Il pleut au réveil, mais ça cesse durant le petit-déjeuner (café solo, pour cause de fin de provision). M. Finet nous prête deux TOP 25, à lui retourner par la poste. Bardés de nos cartes précises, nous nous engageons sur un sentier. Nous sommes bientôt bloqués entre les barbelés et un arbre tombé. Marche arrière. On suit la route. Descente pénible jusqu'à St-Genis-sur-Guiers. Arrêt boulangerie, une dame arrête sa voiture pour offrir du pain sec à Charly. Supermarché puis départ vers les Abrêts. On traverse l'autoroute sur un pont. Charly a très peur des voitures qui s'engouffrent sous ses pattes. Un indigène dans sa maison accepte de remplir la cuvette de Charly, mais refuse obstinément de prendre la gourde que je lui tends : " A droite, vous avez la nationale, à gauche, vous avez une autre nationale, au milieu les marais. Vous êtes emmerdés. " Merci, au revoir monsieur. Le bât avance toujours sur les épaules de l'âne, nous aurons de la peine à résoudre ce problème. On s'arrête pour manger, nous au milieu du chemin pour éviter de se faire attaquer par les tiques, vraiment très nombreux.
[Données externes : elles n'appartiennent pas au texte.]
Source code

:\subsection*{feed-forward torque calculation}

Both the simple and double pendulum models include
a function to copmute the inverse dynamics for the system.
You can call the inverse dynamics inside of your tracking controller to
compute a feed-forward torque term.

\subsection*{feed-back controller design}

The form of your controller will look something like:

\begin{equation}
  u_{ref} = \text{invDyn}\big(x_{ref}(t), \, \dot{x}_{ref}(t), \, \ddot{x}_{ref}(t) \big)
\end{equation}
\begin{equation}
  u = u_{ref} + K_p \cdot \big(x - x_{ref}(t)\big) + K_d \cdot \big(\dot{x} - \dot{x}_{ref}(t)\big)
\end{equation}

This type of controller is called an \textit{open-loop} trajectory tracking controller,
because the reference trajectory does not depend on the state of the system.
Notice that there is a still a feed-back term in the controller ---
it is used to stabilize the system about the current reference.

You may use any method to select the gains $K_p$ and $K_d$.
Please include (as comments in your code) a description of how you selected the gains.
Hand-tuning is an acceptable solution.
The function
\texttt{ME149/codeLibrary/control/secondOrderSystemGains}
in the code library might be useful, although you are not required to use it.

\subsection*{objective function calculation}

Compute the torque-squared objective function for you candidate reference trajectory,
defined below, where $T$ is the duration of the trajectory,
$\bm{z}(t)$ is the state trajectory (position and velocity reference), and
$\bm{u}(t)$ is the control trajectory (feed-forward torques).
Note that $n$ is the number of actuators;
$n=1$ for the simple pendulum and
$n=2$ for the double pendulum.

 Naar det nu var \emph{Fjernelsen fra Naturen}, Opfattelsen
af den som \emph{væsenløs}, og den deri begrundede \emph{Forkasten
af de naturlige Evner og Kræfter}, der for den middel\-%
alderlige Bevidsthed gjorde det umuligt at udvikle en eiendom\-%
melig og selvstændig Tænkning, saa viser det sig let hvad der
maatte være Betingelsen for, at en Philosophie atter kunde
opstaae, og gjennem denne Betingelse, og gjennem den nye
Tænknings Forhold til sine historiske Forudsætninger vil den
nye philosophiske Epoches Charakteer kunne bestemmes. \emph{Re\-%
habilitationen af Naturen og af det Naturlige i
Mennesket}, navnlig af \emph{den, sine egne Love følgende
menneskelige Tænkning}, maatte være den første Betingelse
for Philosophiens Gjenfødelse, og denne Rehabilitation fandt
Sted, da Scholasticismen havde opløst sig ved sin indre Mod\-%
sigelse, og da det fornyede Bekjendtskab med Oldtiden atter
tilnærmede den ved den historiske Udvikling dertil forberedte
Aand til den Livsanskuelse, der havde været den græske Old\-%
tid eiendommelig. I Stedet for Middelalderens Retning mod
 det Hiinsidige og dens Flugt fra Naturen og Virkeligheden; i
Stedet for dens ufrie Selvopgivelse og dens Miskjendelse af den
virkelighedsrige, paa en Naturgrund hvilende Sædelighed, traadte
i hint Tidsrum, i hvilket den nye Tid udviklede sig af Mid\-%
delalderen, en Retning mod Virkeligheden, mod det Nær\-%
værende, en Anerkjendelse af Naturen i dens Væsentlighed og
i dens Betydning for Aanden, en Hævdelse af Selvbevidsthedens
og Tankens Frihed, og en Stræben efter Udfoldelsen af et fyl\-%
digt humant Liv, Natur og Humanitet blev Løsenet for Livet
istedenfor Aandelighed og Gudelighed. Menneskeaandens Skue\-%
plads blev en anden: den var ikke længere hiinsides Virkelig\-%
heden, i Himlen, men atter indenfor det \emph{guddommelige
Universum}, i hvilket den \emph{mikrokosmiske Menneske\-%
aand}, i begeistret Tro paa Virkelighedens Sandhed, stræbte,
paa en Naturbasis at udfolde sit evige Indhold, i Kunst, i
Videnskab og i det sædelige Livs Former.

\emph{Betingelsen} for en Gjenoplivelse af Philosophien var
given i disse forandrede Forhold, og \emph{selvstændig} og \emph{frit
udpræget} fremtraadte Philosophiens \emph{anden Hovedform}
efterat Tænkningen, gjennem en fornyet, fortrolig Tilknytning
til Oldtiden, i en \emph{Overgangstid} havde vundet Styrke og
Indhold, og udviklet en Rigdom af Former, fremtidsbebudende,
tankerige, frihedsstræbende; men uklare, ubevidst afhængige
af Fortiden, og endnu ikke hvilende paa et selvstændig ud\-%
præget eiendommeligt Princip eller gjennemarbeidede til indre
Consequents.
Après-midi d'enfer. Charly refuse d'avancer. Il " casse " son pied dans les descentes, on craint le pire. Très énervés, on le détache et on le laisse sur place. Il broute calmement l'herbe au bord du chemin et attend qu'on vienne le rechercher. Il accepte après de longues négociations de marcher jusqu'aux Abrêts. Arrêt Tropico et cerises burlat. Charly provoque une émeute devant l'étalage du primeur, qui se casse d'une carotte pour lui. Le bistro d'en face lui offre l'eau, qu'il refuse dédaigneusement, une vieille dame lui apporte de vieilles carottes pas fraîches, aussi ridées et terreuses qu'elle, que Charly refuse également.

Nous repartons péniblement pour les derniers kilomètres jusqu'à Valencogne. Nous sommes tous épuisés. Accueil chaleureux au gîte équestre le Brocard. Etiquage de Charly, couvert d'adorables petits acariens très attachés à la fourrure épaisse de notre porte-bagages.

Les parcs à chevaux ayant des clôtures beaucoup trop hautes pour lui, Monsieur dort dans un petit parc avec des poules. Vexé, il raccourcit d'un coup de patte rageur la truffe du chien des voisins.

Ce soir, bavette à l'échalote et frites, flan, vin, café. Douche et dodo sous la couette du gîte, propre.
Le soleil a tapé fort et nous sommes brûlés au cou et aux avant-bras. Nous décidons de faire des étapes plus courtes, nous sommes fatigués de porter Charly à bout de bras.

Comme nous avons peu d'occasion de faire du tourisme architectural et religieux, nous commençons à photographier les églises sur notre chemin, même si elles ne sont pas gothiques, romanes ou anciennes.


Ah, les petits drôles ! Faire semblant de m'abandonner alors que je porte leur maison violette et leurs culottes sur mon dos. Ils me prennent pour qui ? Je savais bien qu'ils reviendraient. Mais vous conviendrez qu'il est mesquin de me faire dormir avec des poules pour me punir. J'ai dû bien veiller à ce qu'aucun de ces volatiles ne me vole de grain... Non mais. Et puis je ne sais pas ce qu'ils ont, ils n'arrêtent pas de me triturer les poils, comme s'ils cherchaient quelque chose. Je promets que je ne fais pas de trafic clandestin.